Japan’s expansion of the international terminal at Haneda Airport in the Tokyo metropolitan area bolsters route expansion plans by its two major carriers, ANA and Japan Airlines (JAL). Of the two domestic carriers, ANA won twice as many international day-time slots Japan’s transport ministry awarded last year, giving it capacity for more planned flights to the U.S.
Tokyo International Air Terminal Corporation is expanding the international terminal building’s main hall at Haneda and building a new satellite facility with eight boarding gates and aircraft parking spaces, according to Airport News Japan. The airport, which is located eight miles south of central Tokyo, added a fourth runway and opened the new international terminal in 2010. With the latest expansion, Haneda’s annual international day-time flight slots will double from 30,000 to 60,000 starting in March.
In October, Japan’s transport ministry granted ANA 11 new international day-time slot pairs and JAL five in the slot allocation at Haneda, Tokyo’s main domestic airport and Japan’s busiest for passenger traffic. The ministry distributed 15 slots to foreign carriers, Bloomberg reported. The slot allocation doubles Haneda’s current day-time international capacity. “But the existing day-time international services are only for regional Asian services, so this expansion program will be the first time in three decades there will be long-haul day-time flights into Haneda,” according to market analysis firm CAPA Centre for Aviation.
During a recent interview at ANA’s offices in Tokyo, Kohei Tsuji, the airline’s director of network planning, said ANA will operate 34.7 percent of its international flights from Haneda once the airport opens the expanded international terminal, some of them shifted from Tokyo’s Narita International Airport. In terms of available seat kilometers (ASKs), ANA’s international capacity will increase from 18.6 percent to 36.9 percent at Haneda, without adding U.S. destinations. The countries are still negotiating U.S. slots; depending on how many U.S. slots ANA receives, the ASKs will increase to nearly 50 percent, he said.

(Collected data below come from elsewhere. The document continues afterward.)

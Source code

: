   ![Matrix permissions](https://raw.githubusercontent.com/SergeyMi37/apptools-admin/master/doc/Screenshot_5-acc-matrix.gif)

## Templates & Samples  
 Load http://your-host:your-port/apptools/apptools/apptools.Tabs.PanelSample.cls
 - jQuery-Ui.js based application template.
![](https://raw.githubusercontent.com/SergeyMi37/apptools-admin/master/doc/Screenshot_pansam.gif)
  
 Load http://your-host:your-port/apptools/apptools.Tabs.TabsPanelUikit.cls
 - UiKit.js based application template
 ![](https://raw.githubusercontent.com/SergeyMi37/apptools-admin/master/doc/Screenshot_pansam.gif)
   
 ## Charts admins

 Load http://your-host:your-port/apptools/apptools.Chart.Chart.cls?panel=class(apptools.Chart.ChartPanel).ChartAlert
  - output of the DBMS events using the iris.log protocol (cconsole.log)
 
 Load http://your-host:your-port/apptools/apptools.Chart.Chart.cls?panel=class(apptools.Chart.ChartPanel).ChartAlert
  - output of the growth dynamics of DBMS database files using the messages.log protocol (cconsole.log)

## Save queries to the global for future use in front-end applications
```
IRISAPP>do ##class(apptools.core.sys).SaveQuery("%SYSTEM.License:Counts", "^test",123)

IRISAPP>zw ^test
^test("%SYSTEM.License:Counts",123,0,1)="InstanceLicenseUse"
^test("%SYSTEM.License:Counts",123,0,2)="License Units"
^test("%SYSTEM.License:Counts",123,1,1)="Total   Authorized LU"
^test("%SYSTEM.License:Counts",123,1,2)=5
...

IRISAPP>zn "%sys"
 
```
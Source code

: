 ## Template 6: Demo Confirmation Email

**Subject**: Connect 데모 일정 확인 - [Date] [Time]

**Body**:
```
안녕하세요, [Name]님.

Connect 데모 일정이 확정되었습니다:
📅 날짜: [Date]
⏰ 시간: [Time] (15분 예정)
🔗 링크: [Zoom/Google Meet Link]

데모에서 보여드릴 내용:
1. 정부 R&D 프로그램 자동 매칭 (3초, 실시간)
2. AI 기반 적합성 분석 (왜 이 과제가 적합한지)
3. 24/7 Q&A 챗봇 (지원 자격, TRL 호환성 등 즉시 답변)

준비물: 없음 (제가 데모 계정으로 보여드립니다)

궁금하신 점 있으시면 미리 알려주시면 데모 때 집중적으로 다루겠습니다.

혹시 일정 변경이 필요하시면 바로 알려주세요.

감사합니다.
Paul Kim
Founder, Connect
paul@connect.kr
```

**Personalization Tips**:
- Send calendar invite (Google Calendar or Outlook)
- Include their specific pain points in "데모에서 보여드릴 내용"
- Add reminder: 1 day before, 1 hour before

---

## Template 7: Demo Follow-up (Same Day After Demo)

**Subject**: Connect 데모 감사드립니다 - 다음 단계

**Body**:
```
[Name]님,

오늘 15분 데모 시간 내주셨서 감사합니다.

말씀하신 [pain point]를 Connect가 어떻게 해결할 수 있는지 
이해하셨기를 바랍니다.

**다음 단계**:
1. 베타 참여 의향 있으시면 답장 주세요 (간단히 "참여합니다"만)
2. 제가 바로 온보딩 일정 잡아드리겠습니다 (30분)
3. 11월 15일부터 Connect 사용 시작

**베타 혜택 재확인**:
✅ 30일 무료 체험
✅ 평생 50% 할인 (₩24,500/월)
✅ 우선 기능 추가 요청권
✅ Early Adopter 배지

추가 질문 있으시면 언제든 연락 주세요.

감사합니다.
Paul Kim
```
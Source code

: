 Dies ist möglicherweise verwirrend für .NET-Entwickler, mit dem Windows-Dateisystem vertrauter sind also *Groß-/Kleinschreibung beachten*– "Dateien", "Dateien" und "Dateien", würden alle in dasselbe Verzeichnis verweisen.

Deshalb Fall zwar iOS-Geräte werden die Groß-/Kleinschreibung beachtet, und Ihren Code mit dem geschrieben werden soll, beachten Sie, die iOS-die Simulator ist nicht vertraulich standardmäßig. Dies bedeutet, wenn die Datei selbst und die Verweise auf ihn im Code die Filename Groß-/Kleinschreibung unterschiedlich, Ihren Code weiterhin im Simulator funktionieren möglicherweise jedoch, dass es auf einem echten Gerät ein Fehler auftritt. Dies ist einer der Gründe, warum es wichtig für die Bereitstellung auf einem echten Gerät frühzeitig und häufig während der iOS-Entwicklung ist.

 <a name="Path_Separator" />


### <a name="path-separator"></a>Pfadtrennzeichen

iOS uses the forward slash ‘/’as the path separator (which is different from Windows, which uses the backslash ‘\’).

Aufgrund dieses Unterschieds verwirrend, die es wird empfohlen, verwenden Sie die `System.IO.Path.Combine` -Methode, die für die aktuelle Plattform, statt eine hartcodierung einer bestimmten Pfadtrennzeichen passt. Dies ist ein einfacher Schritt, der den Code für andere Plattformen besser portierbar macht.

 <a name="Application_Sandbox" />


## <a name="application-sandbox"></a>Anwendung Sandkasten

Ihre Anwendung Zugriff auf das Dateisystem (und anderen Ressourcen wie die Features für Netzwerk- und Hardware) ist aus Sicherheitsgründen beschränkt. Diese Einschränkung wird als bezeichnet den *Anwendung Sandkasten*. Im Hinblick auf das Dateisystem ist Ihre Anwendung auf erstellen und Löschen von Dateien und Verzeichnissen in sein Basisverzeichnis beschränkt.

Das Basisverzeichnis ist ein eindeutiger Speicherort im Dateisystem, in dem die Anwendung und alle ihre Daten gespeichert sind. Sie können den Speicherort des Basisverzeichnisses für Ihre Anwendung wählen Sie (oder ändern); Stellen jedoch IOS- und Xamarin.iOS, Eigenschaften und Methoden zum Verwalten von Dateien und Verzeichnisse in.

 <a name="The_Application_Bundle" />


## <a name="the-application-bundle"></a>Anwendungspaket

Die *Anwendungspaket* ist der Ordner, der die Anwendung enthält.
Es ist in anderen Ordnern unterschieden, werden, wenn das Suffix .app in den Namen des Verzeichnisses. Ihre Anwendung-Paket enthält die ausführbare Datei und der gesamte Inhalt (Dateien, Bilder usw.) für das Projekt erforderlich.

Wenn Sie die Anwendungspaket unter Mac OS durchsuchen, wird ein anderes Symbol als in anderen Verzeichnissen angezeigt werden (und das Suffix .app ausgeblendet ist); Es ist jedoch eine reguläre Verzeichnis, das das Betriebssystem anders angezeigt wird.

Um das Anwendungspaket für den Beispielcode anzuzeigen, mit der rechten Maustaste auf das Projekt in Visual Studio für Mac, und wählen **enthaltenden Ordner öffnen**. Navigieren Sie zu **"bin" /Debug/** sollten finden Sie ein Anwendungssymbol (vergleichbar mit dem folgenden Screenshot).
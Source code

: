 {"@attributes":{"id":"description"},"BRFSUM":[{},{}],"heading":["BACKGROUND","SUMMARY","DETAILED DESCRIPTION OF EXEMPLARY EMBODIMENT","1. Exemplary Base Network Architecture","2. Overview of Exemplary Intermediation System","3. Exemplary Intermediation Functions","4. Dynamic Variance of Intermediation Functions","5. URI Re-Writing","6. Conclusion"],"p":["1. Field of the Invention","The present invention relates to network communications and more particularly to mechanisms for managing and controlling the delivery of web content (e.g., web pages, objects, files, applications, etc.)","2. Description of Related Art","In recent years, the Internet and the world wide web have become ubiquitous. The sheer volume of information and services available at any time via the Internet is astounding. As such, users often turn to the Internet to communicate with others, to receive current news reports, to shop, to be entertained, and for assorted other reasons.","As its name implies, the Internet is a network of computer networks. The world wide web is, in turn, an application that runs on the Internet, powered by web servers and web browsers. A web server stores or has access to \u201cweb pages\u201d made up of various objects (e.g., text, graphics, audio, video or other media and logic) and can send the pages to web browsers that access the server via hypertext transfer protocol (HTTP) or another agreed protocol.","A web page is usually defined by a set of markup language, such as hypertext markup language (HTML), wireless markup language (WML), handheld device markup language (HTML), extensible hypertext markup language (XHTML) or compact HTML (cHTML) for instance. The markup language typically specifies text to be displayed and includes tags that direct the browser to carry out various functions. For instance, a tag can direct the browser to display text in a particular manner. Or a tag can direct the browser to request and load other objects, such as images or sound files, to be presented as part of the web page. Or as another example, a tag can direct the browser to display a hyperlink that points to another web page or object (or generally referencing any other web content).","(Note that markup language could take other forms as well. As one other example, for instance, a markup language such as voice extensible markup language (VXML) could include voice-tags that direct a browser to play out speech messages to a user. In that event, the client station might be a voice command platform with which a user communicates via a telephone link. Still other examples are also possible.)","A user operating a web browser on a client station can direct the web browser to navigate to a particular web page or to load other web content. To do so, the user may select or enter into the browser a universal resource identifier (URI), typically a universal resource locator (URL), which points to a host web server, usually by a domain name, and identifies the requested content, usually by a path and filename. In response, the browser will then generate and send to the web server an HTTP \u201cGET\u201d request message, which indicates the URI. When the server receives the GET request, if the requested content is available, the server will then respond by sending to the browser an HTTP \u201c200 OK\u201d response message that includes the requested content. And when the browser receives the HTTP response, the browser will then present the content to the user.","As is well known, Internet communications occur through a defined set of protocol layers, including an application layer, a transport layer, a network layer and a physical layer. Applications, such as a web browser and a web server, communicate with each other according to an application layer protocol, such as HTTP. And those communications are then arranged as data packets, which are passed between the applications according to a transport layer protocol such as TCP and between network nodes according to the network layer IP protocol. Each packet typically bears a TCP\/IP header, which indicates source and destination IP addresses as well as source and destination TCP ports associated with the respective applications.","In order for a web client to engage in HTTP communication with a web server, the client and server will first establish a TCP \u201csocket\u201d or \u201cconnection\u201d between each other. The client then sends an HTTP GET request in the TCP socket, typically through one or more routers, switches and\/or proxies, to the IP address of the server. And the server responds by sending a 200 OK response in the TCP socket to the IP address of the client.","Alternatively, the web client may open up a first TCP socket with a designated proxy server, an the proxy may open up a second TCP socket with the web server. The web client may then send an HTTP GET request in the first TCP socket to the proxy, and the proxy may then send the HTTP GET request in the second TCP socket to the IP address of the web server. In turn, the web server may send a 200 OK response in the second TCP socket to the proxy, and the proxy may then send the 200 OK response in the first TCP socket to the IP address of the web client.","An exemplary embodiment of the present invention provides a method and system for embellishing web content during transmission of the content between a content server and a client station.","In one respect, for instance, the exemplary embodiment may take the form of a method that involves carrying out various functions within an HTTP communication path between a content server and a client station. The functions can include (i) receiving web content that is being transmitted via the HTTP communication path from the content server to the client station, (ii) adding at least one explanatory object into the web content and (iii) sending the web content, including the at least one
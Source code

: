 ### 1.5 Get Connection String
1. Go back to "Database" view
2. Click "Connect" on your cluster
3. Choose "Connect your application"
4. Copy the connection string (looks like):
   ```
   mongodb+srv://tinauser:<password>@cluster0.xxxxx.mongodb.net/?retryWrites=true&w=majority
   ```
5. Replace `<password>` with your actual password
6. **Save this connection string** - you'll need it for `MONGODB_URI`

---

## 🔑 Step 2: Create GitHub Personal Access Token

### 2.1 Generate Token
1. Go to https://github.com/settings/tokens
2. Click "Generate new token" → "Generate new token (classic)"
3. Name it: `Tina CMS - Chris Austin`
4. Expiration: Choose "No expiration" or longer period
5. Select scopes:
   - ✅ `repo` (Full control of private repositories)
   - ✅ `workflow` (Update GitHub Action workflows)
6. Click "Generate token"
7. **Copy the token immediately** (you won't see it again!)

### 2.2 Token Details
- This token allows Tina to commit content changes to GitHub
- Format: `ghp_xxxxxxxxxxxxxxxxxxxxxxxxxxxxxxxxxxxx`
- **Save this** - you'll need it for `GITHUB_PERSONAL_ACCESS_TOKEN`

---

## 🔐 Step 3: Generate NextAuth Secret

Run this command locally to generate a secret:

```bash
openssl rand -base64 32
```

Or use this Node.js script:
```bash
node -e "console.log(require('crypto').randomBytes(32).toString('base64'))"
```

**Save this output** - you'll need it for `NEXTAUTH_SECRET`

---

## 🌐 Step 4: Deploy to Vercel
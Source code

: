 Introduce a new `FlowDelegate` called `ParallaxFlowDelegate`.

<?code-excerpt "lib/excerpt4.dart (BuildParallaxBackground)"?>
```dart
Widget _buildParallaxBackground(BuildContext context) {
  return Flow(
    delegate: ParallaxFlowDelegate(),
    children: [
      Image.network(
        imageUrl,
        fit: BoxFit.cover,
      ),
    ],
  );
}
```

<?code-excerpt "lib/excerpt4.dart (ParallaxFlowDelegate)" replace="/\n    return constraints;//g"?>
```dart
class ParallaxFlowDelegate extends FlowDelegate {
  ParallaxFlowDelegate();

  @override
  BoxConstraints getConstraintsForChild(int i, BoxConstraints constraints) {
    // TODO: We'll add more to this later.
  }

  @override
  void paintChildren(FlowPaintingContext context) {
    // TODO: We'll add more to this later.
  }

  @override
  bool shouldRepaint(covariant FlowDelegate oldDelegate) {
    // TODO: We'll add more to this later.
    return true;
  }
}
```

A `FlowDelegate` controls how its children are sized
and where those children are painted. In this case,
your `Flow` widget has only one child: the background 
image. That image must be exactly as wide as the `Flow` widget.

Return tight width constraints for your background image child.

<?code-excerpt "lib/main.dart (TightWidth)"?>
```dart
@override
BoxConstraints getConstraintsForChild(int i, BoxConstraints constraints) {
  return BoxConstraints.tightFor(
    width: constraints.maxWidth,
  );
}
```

Meanwhile, Narita, located some 35 miles outside of Tokyo, will remain important to ANA for international connecting flights, he added.
JAL protested the “inequitable allocation” of day-time international flight slots at Haneda and sent a “proposal for rectification” to Japan’s Civil Aviation Bureau. “They replied that considering the size of impact on the competitive environment, they would carefully and restrainingly judge the launch of new routes by JAL…until Fiscal Year 2016,” airline president Yoshiharu Ueki told a press conference on January 22. “Our understanding is that our application for new routes using late night and early morning slots at Haneda Airport is not applicable to their so-called restraining judgment.”
Ueki said JAL plans to expand its international network using the late night and early morning slots at Haneda and increasing flight frequency to and from Narita.